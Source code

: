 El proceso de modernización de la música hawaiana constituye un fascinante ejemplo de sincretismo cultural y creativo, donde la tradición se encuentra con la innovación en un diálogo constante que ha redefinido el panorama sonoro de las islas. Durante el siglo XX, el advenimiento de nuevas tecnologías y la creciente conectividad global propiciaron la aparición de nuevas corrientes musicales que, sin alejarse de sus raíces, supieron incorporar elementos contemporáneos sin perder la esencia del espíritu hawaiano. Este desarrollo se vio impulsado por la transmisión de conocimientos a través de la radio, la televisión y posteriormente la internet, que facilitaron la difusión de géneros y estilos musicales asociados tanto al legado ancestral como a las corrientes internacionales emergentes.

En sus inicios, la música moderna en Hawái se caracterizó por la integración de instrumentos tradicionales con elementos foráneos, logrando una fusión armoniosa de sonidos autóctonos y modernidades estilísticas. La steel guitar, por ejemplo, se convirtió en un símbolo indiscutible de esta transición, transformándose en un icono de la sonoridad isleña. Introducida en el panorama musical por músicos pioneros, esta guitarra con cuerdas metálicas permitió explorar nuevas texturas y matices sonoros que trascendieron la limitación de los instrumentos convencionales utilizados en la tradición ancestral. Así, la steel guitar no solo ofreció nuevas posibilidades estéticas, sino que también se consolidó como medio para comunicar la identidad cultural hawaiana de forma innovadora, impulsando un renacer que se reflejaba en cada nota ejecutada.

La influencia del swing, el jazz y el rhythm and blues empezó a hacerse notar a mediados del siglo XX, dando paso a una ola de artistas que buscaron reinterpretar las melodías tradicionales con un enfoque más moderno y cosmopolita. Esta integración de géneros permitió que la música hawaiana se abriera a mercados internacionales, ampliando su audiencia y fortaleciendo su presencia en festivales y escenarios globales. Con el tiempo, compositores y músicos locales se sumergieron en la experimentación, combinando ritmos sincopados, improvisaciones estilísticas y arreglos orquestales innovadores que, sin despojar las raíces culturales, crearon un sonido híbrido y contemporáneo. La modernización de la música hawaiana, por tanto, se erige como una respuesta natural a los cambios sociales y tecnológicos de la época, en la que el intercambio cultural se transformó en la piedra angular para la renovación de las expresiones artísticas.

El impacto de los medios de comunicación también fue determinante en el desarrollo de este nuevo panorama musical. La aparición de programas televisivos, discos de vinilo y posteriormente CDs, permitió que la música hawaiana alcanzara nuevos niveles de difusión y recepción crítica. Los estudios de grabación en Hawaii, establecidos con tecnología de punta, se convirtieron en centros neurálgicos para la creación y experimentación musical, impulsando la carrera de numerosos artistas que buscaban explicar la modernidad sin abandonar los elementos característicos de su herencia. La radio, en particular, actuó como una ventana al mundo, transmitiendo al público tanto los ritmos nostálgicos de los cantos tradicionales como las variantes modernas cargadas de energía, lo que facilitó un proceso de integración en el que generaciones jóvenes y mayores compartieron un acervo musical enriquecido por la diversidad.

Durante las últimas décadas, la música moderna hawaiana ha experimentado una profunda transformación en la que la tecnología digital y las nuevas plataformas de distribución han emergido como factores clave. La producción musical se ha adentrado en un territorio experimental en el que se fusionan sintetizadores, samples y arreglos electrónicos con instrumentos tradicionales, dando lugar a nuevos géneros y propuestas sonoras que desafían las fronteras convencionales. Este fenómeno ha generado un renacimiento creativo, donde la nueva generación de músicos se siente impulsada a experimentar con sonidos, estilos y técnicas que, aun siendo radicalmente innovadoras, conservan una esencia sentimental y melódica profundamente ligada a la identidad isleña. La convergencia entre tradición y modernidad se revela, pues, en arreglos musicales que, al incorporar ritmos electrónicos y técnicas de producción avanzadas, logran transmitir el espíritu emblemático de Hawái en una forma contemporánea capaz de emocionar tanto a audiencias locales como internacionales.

━━━

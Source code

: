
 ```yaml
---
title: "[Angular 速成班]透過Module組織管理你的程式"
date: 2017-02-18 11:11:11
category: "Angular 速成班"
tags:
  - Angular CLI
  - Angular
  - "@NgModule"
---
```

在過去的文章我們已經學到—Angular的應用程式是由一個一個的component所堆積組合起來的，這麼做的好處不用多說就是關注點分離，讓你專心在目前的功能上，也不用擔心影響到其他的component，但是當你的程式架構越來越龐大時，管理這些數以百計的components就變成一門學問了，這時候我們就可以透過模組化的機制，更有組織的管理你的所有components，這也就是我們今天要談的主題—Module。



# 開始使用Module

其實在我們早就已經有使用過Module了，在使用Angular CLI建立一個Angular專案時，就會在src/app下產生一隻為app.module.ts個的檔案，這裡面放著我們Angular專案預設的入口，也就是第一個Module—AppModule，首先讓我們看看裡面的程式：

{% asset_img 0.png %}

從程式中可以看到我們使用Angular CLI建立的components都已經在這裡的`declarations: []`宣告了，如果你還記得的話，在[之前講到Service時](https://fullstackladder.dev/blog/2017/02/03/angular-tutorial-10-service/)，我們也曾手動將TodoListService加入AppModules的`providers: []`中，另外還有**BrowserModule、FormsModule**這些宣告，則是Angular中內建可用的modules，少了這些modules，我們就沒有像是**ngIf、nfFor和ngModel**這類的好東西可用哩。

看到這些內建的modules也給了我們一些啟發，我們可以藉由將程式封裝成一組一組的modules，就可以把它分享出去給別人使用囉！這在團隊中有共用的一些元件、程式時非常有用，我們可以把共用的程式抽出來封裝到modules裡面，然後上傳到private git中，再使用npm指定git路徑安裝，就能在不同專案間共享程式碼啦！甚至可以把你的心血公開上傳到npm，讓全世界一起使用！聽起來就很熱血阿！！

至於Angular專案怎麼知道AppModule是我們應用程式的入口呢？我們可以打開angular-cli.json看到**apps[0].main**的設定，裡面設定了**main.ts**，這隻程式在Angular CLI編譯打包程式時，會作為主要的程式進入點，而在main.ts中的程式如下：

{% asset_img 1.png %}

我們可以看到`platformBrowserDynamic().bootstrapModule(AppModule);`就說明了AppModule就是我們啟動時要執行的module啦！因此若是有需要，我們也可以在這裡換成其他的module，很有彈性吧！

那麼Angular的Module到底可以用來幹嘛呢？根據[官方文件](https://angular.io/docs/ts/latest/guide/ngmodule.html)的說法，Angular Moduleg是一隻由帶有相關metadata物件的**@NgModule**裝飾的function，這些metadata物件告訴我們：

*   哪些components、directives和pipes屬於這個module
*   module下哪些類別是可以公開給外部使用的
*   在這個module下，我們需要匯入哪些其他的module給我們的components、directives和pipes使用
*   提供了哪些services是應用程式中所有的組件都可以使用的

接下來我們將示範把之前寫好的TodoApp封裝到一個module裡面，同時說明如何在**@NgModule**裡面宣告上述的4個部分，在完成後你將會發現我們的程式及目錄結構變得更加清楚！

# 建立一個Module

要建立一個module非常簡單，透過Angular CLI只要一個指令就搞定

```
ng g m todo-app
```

━━━

Tally the lines in the listing that hold the string "incorporar"; your reply is that total alone.

→ **Response below**:
2